*What to do*
Provide only the number of lines in the data below that contain the string "Para".

*Dataset entries*
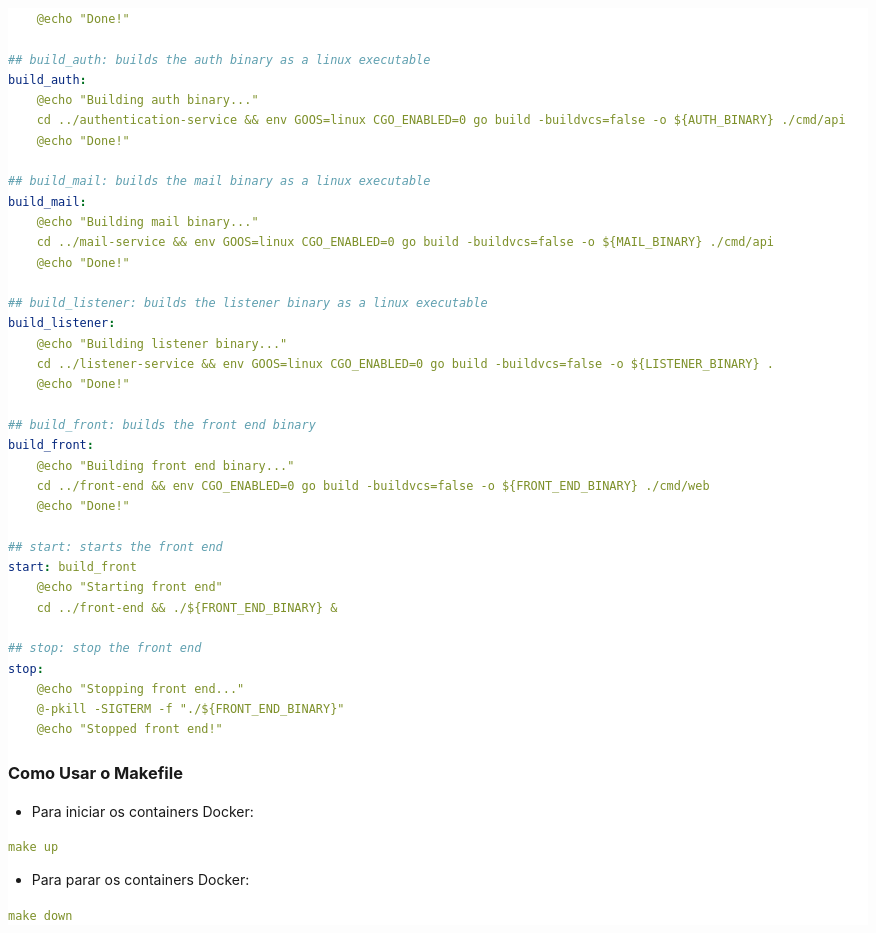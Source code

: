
 ```yml
	@echo "Done!"

## build_auth: builds the auth binary as a linux executable
build_auth:
	@echo "Building auth binary..."
	cd ../authentication-service && env GOOS=linux CGO_ENABLED=0 go build -buildvcs=false -o ${AUTH_BINARY} ./cmd/api
	@echo "Done!"

## build_mail: builds the mail binary as a linux executable
build_mail:
	@echo "Building mail binary..."
	cd ../mail-service && env GOOS=linux CGO_ENABLED=0 go build -buildvcs=false -o ${MAIL_BINARY} ./cmd/api
	@echo "Done!"

## build_listener: builds the listener binary as a linux executable
build_listener:
	@echo "Building listener binary..."
	cd ../listener-service && env GOOS=linux CGO_ENABLED=0 go build -buildvcs=false -o ${LISTENER_BINARY} .
	@echo "Done!"

## build_front: builds the front end binary
build_front:
	@echo "Building front end binary..."
	cd ../front-end && env CGO_ENABLED=0 go build -buildvcs=false -o ${FRONT_END_BINARY} ./cmd/web
	@echo "Done!"

## start: starts the front end
start: build_front
	@echo "Starting front end"
	cd ../front-end && ./${FRONT_END_BINARY} &

## stop: stop the front end
stop:
	@echo "Stopping front end..."
	@-pkill -SIGTERM -f "./${FRONT_END_BINARY}"
	@echo "Stopped front end!"
```

### Como Usar o Makefile
- Para iniciar os containers Docker:
```yml
make up
```

- Para parar os containers Docker:
```yml
make down
```
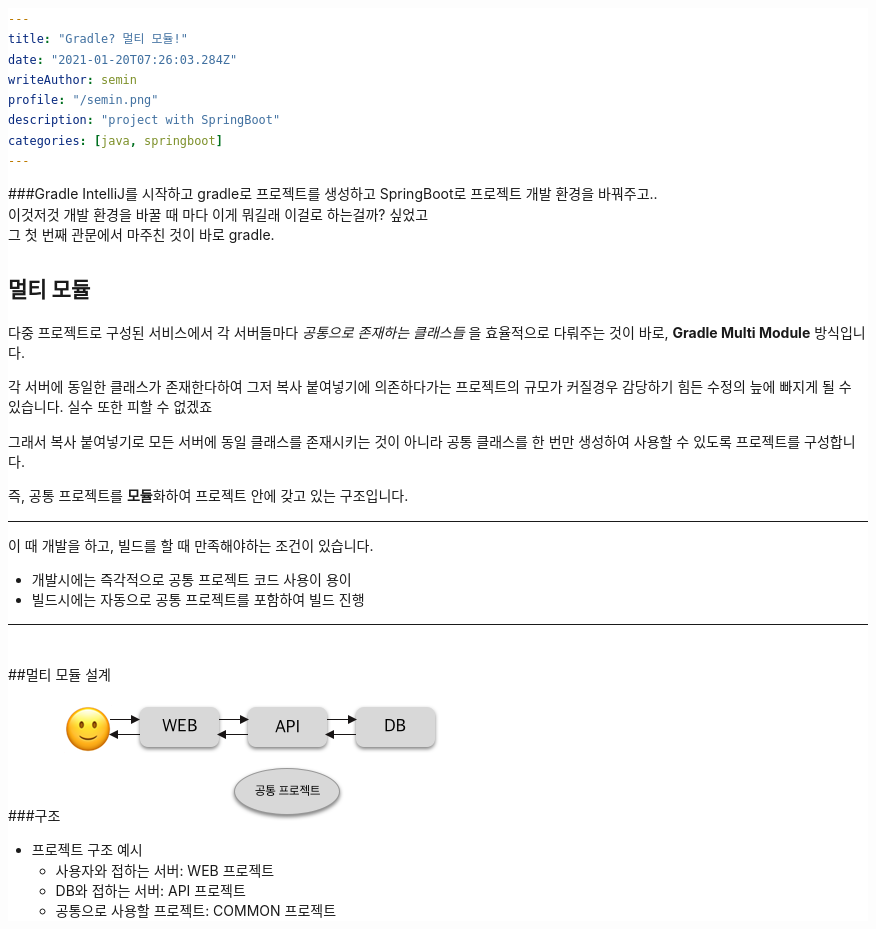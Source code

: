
 ```yaml
---
title: "Gradle? 멀티 모듈!"
date: "2021-01-20T07:26:03.284Z"
writeAuthor: semin
profile: "/semin.png"
description: "project with SpringBoot"
categories: [java, springboot]
---
```


###Gradle
IntelliJ를 시작하고 gradle로 프로젝트를 생성하고 SpringBoot로 프로젝트 개발 환경을 바꿔주고..  
이것저것 개발 환경을 바꿀 때 마다 이게 뭐길래 이걸로 하는걸까? 싶었고  
그 첫 번째 관문에서 마주친 것이 바로 gradle.

## 멀티 모듈

다중 프로젝트로 구성된 서비스에서 각 서버들마다 _공통으로 존재하는 클래스들_ 을 효율적으로 다뤄주는 것이 바로,
**Gradle Multi Module** 방식입니다.

각 서버에 동일한 클래스가 존재한다하여 그저 복사 붙여넣기에 의존하다가는 프로젝트의 규모가 커질경우
감당하기 힘든 수정의 늪에 빠지게 될 수 있습니다.
실수 또한 피할 수 없겠죠

그래서 복사 붙여넣기로 모든 서버에 동일 클래스를 존재시키는 것이 아니라
공통 클래스를 한 번만 생성하여 사용할 수 있도록 프로젝트를 구성합니다.

즉, 공통 프로젝트를 **모듈**화하여 프로젝트 안에 갖고 있는 구조입니다.

---

이 때 개발을 하고, 빌드를 할 때 만족해야하는 조건이 있습니다.

- 개발시에는 즉각적으로 공통 프로젝트 코드 사용이 용이
- 빌드시에는 자동으로 공통 프로젝트를 포함하여 빌드 진행

---

#

##멀티 모듈 설계

###구조
![projServe](projServe.png)

- 프로젝트 구조 예시
  - 사용자와 접하는 서버: WEB 프로젝트
  - DB와 접하는 서버: API 프로젝트
  - 공통으로 사용할 프로젝트: COMMON 프로젝트


[^2]: 멀티 모듈 빌드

*Task answer*
2